Did you catch the quote from Howard Stern that the Associated Press reported this week? It was in response to reports that terrestrial radio networks were trying to get Stern to ditch the satellite show and come back to poppa.
“‘I’m very flattered terrestrial radio can’t let go of me,’ Stern said Wednesday on his morning radio show. ‘But I would throw up if I had to go back. I’m never going back.'”

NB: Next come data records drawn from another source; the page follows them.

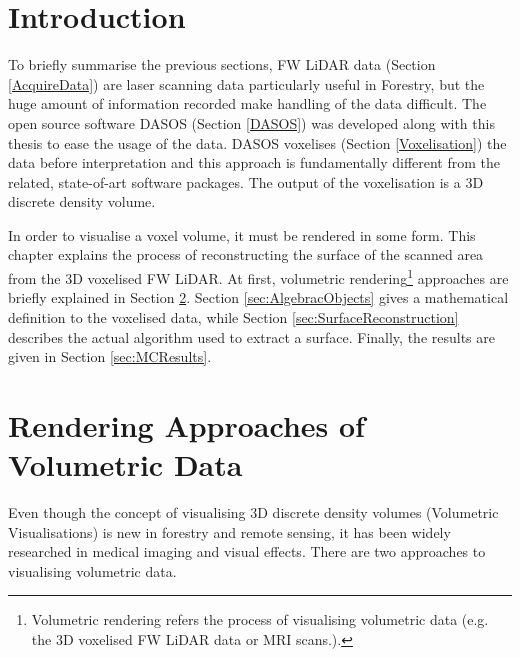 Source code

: \documentclass{subfiles}
\begin{document}
	

\section{Introduction}


\par To briefly summarise the previous sections, FW LiDAR data (Section \ref{AcquireData}) are laser scanning data particularly useful in Forestry, but the huge amount of information recorded make handling of the data difficult. The open source software DASOS (Section \ref{DASOS}) was developed along with this thesis to ease the usage of the data. DASOS voxelises (Section \ref{Voxelisation}) the data before interpretation and this approach is fundamentally different from the related, state-of-art software packages. The output of the voxelisation is a 3D discrete density volume. 

\par In order to visualise a voxel volume, it must be rendered in some form.  This chapter explains the process of reconstructing the surface of the scanned area from the 3D voxelised FW LiDAR. At first, volumetric rendering\footnote{Volumetric rendering refers the process of visualising volumetric data (e.g. the 3D voxelised FW LiDAR data or MRI scans.).} approaches are briefly explained in Section \ref{sec:RenderingApproaches}. Section \ref{sec:AlgebracObjects} gives a mathematical definition to the voxelised data, while Section \ref{sec:SurfaceReconstruction} describes the actual algorithm used to extract a surface. Finally, the results are given in Section \ref{sec:MCResults}. 


\section{Rendering Approaches of Volumetric Data}\label{sec:RenderingApproaches}
\par Even though the concept of visualising 3D discrete density volumes (Volumetric Visualisations) is new in forestry and remote sensing, it has been widely researched in medical imaging and visual effects. There are two approaches to visualising volumetric data.
\end{document}
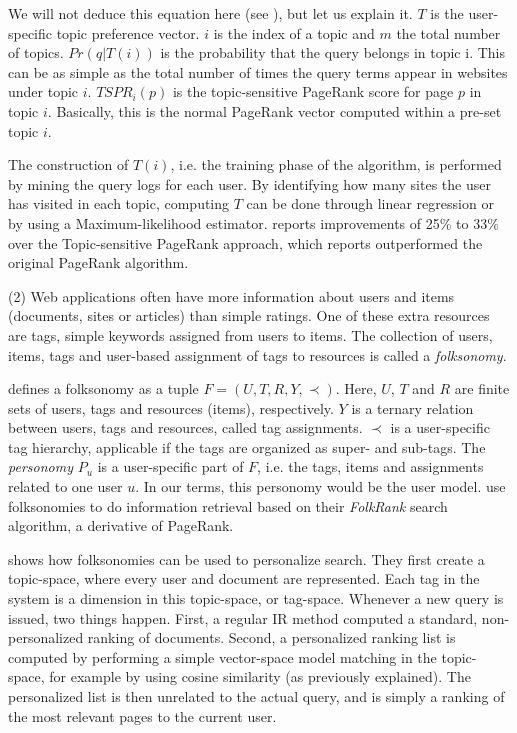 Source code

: We will not deduce this equation here (see \citet[p5]{Qiu2006}), but let us explain it. 
$T$ is the user-specific topic preference vector.
$i$ is the index of a topic and $m$ the total number of topics.
$Pr(q|T(i))$ is the probability that the query belongs in topic i.
This can be as simple as the total number of times the query terms appear in websites under topic $i$.
$TSPR_i(p)$ is the topic-sensitive PageRank score for page $p$ in topic $i$. Basically, this is 
the normal PageRank vector computed within a pre-set topic $i$.

The construction of $T(i)$, i.e. the training phase of the algorithm, is performed by mining the query logs for each user.
By identifying how many sites the user has visited in each topic, computing $T$ can be done through linear regression or
by using a Maximum-likelihood estimator.
\citet[p10]{Qiu2006} reports improvements of 25\% to 33\% over the Topic-sensitive PageRank approach, which 
\citet{Haveliwala2003} reports outperformed the original PageRank algorithm.


(2) Web applications often have more information about users and items (documents, sites or articles) 
than simple ratings. One of these extra resources are tags, simple keywords assigned from users to items. 
The collection of users, items, tags and user-based assignment of tags to resources is called a \emph{folksonomy}.

\cite{Hotho} defines a folksonomy as a tuple $F = (U,T,R,Y,\prec)$. 
Here, $U$, $T$ and $R$ are finite sets of users, tags and resources (items), respectively. 
$Y$ is a ternary relation between users, tags and resources, called tag assignments. 
$\prec$ is a user-specific tag hierarchy, applicable if the tags are organized as super- and sub-tags. 
The \emph{personomy} $P_u$ is a user-specific part of $F$, 
i.e. the tags, items and assignments related to one user $u$. 
In our terms, this personomy would be the user model. 
\citeauthor{Hotho} use folksonomies to do information retrieval based on their 
\emph{FolkRank} search algorithm, a derivative of PageRank. 

\cite{Bao2007} shows how folksonomies can be used to personalize search.
They first create a topic-space, where every user and document are represented.
Each tag in the system is a dimension in this topic-space, or tag-space.
Whenever a new query is issued, two things happen. First, a regular IR method
computed a standard, non-personalized ranking of documents.
Second, a personalized ranking list is computed by performing a simple
vector-space model matching in the topic-space, for example by using
cosine similarity (as previously explained). The personalized list
is then unrelated to the actual query, and is simply a ranking of the
most relevant pages to the current user.

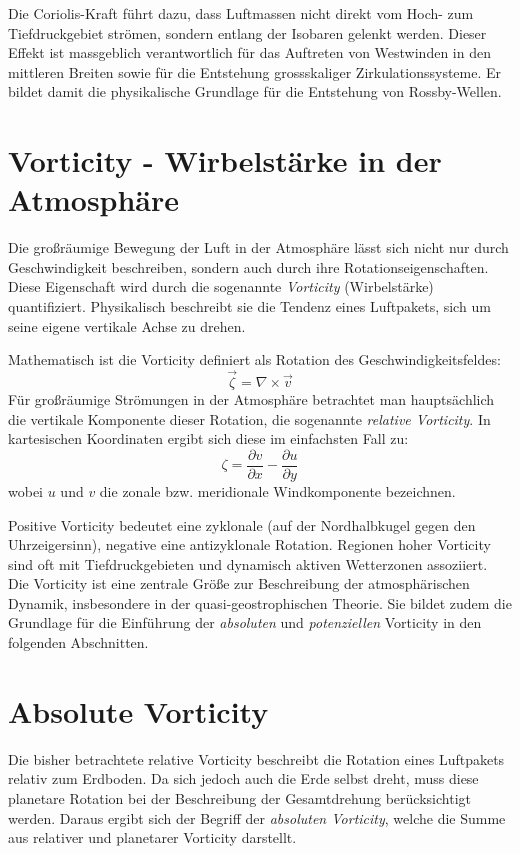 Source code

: \begin{refsection}
    Die Coriolis-Kraft führt dazu, dass Luftmassen nicht direkt vom Hoch- zum Tiefdruckgebiet strömen, sondern entlang der Isobaren gelenkt werden.  
    Dieser Effekt ist massgeblich verantwortlich für das Auftreten von Westwinden in den mittleren Breiten sowie für die Entstehung grossskaliger Zirkulationssysteme.  
    Er bildet damit die physikalische Grundlage für die Entstehung von Rossby-Wellen.  
    
    \section{Vorticity - Wirbelstärke in der Atmosphäre}

    Die großräumige Bewegung der Luft in der Atmosphäre lässt sich nicht nur durch Geschwindigkeit beschreiben, sondern auch durch ihre Rotationseigenschaften.  
    Diese Eigenschaft wird durch die sogenannte \emph{Vorticity} (Wirbelstärke) quantifiziert.  
    Physikalisch beschreibt sie die Tendenz eines Luftpakets, sich um seine eigene vertikale Achse zu drehen.  
    
    Mathematisch ist die Vorticity definiert als Rotation des Geschwindigkeitsfeldes:  
    \[
    \vec{\zeta} = \nabla \times \vec{v}
    \]  
    Für großräumige Strömungen in der Atmosphäre betrachtet man hauptsächlich die vertikale Komponente dieser Rotation, die sogenannte \emph{relative Vorticity}.  
    In kartesischen Koordinaten ergibt sich diese im einfachsten Fall zu:
    \[
    \zeta = \frac{\partial v}{\partial x} - \frac{\partial u}{\partial y}
    \]
    wobei \( u \) und \( v \) die zonale bzw. meridionale Windkomponente bezeichnen.  
    
    Positive Vorticity bedeutet eine zyklonale (auf der Nordhalbkugel gegen den Uhrzeigersinn), negative eine antizyklonale Rotation.  
    Regionen hoher Vorticity sind oft mit Tiefdruckgebieten und dynamisch aktiven Wetterzonen assoziiert.  
    Die Vorticity ist eine zentrale Größe zur Beschreibung der atmosphärischen Dynamik, insbesondere in der quasi-geostrophischen Theorie.  
    Sie bildet zudem die Grundlage für die Einführung der \emph{absoluten} und \emph{potenziellen} Vorticity in den folgenden Abschnitten.  
    
    \section{Absolute Vorticity}

    Die bisher betrachtete relative Vorticity beschreibt die Rotation eines Luftpakets relativ zum Erdboden.  
    Da sich jedoch auch die Erde selbst dreht, muss diese planetare Rotation bei der Beschreibung der Gesamtdrehung berücksichtigt werden.  
    Daraus ergibt sich der Begriff der \emph{absoluten Vorticity}, welche die Summe aus relativer und planetarer Vorticity darstellt.  
    

\end{refsection}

The quote sounded so familiar to me, so I went back to the notes from my January interview with Adam Curry, the former MTV VJ who’s one of the pioneers of podcasting. Here’s what he said:
“When you’re in a “professional” broadcast environment you’re always thinking about rules you have to adhere to, such as language, corporate rules. With podcasts, your filters are all self-imposed….This is why I’m doing this stuff. I’ve always had the man above me telling me what I can and can’t say…Listeners get tuned in and they love [podcasts]. They’re walking away from radio and turning to podcasts because radio has been relegated by marketing and packaging into something that’s very tightly formatted. It’s so homogenized that people just said ‘screw it.'”
So here you’ve got two notable, successful, in-demand broadcast personalities who are saying no to big bucks and big audiences because they don’t want to deal with the hassles of sponsor pressure, corporate suits and the FCC. If you were a mainstream media executive, do you think this would make you just a tiny bit nervous?
I’m not a zealot about social media and I don’t believe mainstream broadcasting is going away, not now and not ever. But it is going to have to change if it’s going to continue to attract the kind of talent that will keep it innovative and in-touch with its audience. A lot of that talent is bleeding away to alternative outlets.
Just as a kicker, last week I spoke to Paige Heninger and Gretchen Vogelzang, hosts of the phenomenally successful Mommycast podcast program. They have also been approached by commercial radio about taking their program to the airwaves and they are resisting. The reason? They don’t want to lose control.